NIPSCO and the Indiana Statehouse Had an Affair. You're Paying for the Hotel Room.
How utility lobbying killed solar rebates, geothermal incentives, and energy independence in NWI. This isn't Illinois. This isn't Iowa. There's no Shine program here. And that's not an accident.

- Indiana’s Solar & Efficiency Policies Are Broken. State lobbying by NIPSCO and other utilities killed net metering and energy efficiency programs, leaving businesses with few options to reduce bills.
- NIPSCO Profits, You Pay. Utilities build solar and wind projects funded by customer rates, while customers get minimal compensation for generating their own power (2–3¢/kWh).
- Neighbor States Reward Solar.
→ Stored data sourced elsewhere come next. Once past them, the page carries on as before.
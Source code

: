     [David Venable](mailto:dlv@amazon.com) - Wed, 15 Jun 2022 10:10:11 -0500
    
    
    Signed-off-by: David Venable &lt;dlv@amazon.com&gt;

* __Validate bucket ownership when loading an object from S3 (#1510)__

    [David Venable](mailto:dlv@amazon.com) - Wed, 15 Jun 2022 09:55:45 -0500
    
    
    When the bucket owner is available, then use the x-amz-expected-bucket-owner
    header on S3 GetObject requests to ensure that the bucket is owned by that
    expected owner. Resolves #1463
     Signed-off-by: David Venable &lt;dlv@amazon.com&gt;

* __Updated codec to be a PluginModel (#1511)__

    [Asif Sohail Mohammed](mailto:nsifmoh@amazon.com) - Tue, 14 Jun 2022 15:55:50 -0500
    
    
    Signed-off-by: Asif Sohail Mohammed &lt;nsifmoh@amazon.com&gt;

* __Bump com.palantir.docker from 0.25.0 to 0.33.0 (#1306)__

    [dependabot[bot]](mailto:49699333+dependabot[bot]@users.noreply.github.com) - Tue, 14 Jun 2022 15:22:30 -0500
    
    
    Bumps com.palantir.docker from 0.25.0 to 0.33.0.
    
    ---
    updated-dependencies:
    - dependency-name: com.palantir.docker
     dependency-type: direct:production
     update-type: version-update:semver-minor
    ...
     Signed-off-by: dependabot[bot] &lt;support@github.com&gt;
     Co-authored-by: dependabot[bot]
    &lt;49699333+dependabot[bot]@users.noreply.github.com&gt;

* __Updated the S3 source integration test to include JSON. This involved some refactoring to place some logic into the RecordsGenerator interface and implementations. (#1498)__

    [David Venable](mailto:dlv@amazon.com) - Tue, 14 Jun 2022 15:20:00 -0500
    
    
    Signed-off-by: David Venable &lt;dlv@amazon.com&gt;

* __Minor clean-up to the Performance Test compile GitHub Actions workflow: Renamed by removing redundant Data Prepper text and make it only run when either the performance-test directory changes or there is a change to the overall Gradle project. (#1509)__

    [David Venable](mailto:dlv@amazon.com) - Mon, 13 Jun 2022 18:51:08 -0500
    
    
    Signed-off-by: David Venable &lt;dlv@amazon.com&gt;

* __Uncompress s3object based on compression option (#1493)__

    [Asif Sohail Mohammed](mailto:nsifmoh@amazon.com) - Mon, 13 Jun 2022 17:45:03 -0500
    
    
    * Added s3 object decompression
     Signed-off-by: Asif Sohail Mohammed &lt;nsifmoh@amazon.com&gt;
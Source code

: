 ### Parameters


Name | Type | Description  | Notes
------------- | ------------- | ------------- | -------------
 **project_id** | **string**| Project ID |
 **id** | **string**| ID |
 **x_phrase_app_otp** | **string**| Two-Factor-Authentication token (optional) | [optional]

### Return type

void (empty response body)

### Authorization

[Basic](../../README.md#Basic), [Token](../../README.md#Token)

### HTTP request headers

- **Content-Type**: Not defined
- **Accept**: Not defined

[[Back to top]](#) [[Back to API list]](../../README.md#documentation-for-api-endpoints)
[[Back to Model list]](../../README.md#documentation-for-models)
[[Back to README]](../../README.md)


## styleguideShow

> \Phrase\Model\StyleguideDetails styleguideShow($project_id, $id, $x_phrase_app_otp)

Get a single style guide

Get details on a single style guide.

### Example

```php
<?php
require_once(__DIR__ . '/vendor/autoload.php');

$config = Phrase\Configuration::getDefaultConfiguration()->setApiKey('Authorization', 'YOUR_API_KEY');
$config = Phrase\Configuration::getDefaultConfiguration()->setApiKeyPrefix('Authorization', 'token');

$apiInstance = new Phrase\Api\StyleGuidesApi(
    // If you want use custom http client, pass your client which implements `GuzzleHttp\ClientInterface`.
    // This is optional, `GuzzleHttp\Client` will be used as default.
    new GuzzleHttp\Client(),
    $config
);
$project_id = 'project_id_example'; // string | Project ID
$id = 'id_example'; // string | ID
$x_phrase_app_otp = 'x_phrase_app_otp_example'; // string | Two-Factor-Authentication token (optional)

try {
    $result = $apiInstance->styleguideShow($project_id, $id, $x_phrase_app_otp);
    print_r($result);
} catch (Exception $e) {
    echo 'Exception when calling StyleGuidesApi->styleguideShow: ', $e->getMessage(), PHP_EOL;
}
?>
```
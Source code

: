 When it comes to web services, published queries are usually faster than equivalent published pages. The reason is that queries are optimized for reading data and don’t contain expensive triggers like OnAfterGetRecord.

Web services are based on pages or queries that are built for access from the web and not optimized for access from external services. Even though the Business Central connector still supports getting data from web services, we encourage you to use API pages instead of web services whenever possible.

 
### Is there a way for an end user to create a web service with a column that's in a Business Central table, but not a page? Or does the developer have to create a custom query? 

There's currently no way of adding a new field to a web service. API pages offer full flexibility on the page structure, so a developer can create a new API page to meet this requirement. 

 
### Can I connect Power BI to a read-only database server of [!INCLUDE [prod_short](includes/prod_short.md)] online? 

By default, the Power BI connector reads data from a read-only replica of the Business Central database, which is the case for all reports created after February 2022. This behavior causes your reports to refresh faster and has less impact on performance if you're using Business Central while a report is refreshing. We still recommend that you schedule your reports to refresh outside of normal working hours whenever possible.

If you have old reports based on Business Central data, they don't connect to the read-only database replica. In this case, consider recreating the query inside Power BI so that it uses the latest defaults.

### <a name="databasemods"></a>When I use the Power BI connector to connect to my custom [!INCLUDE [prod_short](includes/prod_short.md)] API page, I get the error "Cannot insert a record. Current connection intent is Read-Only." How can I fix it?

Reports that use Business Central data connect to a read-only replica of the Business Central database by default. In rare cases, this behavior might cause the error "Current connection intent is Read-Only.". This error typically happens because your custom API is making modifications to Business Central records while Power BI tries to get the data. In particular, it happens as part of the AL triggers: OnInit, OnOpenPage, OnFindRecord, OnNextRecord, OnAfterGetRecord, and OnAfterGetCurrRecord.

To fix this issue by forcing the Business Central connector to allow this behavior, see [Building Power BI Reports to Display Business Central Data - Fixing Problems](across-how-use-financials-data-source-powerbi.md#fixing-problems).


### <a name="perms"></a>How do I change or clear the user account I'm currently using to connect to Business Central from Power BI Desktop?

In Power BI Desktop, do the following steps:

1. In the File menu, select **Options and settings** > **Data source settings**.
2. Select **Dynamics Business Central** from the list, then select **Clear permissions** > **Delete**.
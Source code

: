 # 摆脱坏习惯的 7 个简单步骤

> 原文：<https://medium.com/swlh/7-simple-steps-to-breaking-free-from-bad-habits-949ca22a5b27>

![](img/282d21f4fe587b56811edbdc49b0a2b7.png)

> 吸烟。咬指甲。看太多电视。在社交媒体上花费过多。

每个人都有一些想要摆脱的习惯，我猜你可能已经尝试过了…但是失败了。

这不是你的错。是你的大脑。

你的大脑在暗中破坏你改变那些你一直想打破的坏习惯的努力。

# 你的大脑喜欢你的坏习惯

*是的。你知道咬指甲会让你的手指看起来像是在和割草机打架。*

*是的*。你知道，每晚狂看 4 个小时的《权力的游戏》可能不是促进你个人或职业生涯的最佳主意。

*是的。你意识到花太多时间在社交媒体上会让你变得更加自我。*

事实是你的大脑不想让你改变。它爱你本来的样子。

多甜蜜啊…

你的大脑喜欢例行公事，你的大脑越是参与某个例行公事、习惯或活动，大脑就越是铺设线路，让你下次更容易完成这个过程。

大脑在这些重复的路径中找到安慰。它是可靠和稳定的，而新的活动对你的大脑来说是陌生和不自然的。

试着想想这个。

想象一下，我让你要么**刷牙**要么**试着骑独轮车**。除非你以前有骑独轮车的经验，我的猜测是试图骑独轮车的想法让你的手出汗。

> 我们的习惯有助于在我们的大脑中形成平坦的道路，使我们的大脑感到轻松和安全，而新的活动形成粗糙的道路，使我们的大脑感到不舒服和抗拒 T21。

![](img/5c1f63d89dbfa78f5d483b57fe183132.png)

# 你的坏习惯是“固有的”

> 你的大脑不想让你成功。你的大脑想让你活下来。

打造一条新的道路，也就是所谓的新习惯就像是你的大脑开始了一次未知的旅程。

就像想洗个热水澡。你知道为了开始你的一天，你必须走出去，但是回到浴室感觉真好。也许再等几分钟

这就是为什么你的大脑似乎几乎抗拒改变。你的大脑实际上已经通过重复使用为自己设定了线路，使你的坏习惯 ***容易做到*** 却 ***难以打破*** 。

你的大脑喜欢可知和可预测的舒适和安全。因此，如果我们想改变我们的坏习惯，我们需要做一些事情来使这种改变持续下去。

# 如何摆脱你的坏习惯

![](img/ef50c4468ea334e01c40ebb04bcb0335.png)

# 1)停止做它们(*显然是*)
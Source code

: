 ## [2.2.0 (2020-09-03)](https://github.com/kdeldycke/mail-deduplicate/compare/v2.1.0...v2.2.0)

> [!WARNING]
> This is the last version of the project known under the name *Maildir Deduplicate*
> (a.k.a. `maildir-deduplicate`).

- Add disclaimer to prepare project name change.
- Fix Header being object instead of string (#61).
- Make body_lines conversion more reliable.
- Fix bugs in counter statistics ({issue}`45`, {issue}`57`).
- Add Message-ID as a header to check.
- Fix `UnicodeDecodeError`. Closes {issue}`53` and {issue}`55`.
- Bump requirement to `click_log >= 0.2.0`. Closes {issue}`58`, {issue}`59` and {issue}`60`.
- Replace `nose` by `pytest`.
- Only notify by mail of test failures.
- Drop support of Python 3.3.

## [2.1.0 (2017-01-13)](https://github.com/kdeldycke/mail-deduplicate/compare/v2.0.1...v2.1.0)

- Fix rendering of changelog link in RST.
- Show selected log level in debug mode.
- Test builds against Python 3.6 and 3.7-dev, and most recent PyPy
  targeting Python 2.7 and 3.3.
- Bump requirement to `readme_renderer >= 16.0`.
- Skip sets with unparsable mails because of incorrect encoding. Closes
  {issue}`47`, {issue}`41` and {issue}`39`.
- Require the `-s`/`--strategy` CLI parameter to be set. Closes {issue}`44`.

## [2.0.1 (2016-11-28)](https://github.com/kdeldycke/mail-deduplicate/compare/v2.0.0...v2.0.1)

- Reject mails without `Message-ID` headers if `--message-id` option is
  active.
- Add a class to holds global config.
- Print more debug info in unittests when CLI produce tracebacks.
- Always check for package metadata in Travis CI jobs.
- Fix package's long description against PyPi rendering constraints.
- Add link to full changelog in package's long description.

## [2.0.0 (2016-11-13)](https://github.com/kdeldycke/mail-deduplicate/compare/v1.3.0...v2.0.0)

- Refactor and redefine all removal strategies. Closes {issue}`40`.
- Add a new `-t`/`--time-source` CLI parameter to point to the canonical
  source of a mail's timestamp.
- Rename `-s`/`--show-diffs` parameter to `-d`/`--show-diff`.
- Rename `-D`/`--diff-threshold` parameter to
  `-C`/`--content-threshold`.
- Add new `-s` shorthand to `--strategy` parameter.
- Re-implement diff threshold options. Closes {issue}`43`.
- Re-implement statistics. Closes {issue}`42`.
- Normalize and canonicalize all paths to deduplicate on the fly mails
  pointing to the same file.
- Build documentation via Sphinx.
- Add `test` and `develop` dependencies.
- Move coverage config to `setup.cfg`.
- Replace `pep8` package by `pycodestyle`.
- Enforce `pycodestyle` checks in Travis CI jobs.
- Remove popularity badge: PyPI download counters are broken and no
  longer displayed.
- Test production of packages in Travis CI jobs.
Illinois, Iowa, and Michigan offer strong incentives, net metering, and upfront rebates, while Indiana intentionally blocks similar programs.
- The Building Is Your Escape Hatch. While policy is out of your control, upgrading roofs, insulation, and reflective coatings reduces energy use immediately, lowering bills without relying on legislation or utility approval.
Edward has done some reading.
He found out about Illinois Shines, the program just across the state line that gives Illinois businesses and homeowners upfront payments for solar energy credits, covers 25 to 40% of installation costs, and actually rewards people for generating their own power. He looked at Iowa's net metering policies. He looked at Michigan. He looked at Ohio before Ohio copied Indiana's terrible idea and killed their own efficiency standard.
Then he looked at what Indiana offers.
He is not happy.
This article is for Edward. It's for anyone who has spent more than thirty seconds wondering why, in a state with 200 days of usable sunlight per year, you can't put panels on your commercial building and meaningfully reduce your NIPSCO bill without waiting two decades to break even. The answer is not geology. It's not engineering. It's not the weather.
It's the statehouse. And the statehouse has been well-fed.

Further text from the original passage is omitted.